[Excerpted records Boundary: Start]

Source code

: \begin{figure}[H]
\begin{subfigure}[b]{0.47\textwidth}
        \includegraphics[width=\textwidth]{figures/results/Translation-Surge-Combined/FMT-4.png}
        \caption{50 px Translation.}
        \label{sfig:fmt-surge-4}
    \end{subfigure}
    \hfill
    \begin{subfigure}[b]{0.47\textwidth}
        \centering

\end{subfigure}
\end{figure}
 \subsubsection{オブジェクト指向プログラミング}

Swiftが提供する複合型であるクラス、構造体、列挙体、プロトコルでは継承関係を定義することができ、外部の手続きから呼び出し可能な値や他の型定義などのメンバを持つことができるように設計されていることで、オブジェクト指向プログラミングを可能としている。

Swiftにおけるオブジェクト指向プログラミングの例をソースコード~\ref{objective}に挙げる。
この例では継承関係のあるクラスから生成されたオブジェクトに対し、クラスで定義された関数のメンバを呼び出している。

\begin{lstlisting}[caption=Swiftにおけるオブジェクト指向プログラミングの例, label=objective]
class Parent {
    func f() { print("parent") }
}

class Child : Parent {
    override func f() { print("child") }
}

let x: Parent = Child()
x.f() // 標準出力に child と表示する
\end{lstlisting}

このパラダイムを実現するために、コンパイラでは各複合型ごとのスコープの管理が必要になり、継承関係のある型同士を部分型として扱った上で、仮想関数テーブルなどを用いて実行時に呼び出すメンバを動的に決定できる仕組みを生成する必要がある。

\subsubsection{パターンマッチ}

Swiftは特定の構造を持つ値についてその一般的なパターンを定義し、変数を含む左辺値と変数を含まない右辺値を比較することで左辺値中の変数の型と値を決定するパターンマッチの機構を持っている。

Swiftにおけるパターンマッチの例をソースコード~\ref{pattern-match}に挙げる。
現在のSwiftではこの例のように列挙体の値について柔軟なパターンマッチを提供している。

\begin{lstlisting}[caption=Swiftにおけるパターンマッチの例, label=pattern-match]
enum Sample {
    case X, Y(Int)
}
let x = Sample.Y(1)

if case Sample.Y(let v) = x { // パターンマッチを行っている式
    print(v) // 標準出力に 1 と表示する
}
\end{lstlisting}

[Excerpted records Boundary: End]

**Task to complete:**
Prepare a faithful transcription of the material above, with nothing altered.

**Reply to the exercise:**
Source code

: \begin{figure}[H]
\begin{subfigure}[b]{0.47\textwidth}
        \includegraphics[width=\textwidth]{figures/results/Translation-Surge-Combined/FMT-4.png}
        \caption{50 px Translation.}
        \label{sfig:fmt-surge-4}
    \end{subfigure}
    \hfill
    \begin{subfigure}[b]{0.47\textwidth}
        \centering

\end{subfigure}
\end{figure}
 \subsubsection{オブジェクト指向プログラミング}

Swiftが提供する複合型であるクラス、構造体、列挙体、プロトコルでは継承関係を定義することができ、外部の手続きから呼び出し可能な値や他の型定義などのメンバを持つことができるように設計されていることで、オブジェクト指向プログラミングを可能としている。

Swiftにおけるオブジェクト指向プログラミングの例をソースコード~\ref{objective}に挙げる。
この例では継承関係のあるクラスから生成されたオブジェクトに対し、クラスで定義された関数のメンバを呼び出している。

\begin{lstlisting}[caption=Swiftにおけるオブジェクト指向プログラミングの例, label=objective]
class Parent {
    func f() { print("parent") }
}

class Child : Parent {
    override func f() { print("child") }
}

let x: Parent = Child()
x.f() // 標準出力に child と表示する
\end{lstlisting}

このパラダイムを実現するために、コンパイラでは各複合型ごとのスコープの管理が必要になり、継承関係のある型同士を部分型として扱った上で、仮想関数テーブルなどを用いて実行時に呼び出すメンバを動的に決定できる仕組みを生成する必要がある。

\subsubsection{パターンマッチ}

Swiftは特定の構造を持つ値についてその一般的なパターンを定義し、変数を含む左辺値と変数を含まない右辺値を比較することで左辺値中の変数の型と値を決定するパターンマッチの機構を持っている。

Swiftにおけるパターンマッチの例をソースコード~\ref{pattern-match}に挙げる。
現在のSwiftではこの例のように列挙体の値について柔軟なパターンマッチを提供している。

\begin{lstlisting}[caption=Swiftにおけるパターンマッチの例, label=pattern-match]
enum Sample {
    case X, Y(Int)
}
let x = Sample.Y(1)

if case Sample.Y(let v) = x { // パターンマッチを行っている式
    print(v) // 標準出力に 1 と表示する
}
\end{lstlisting}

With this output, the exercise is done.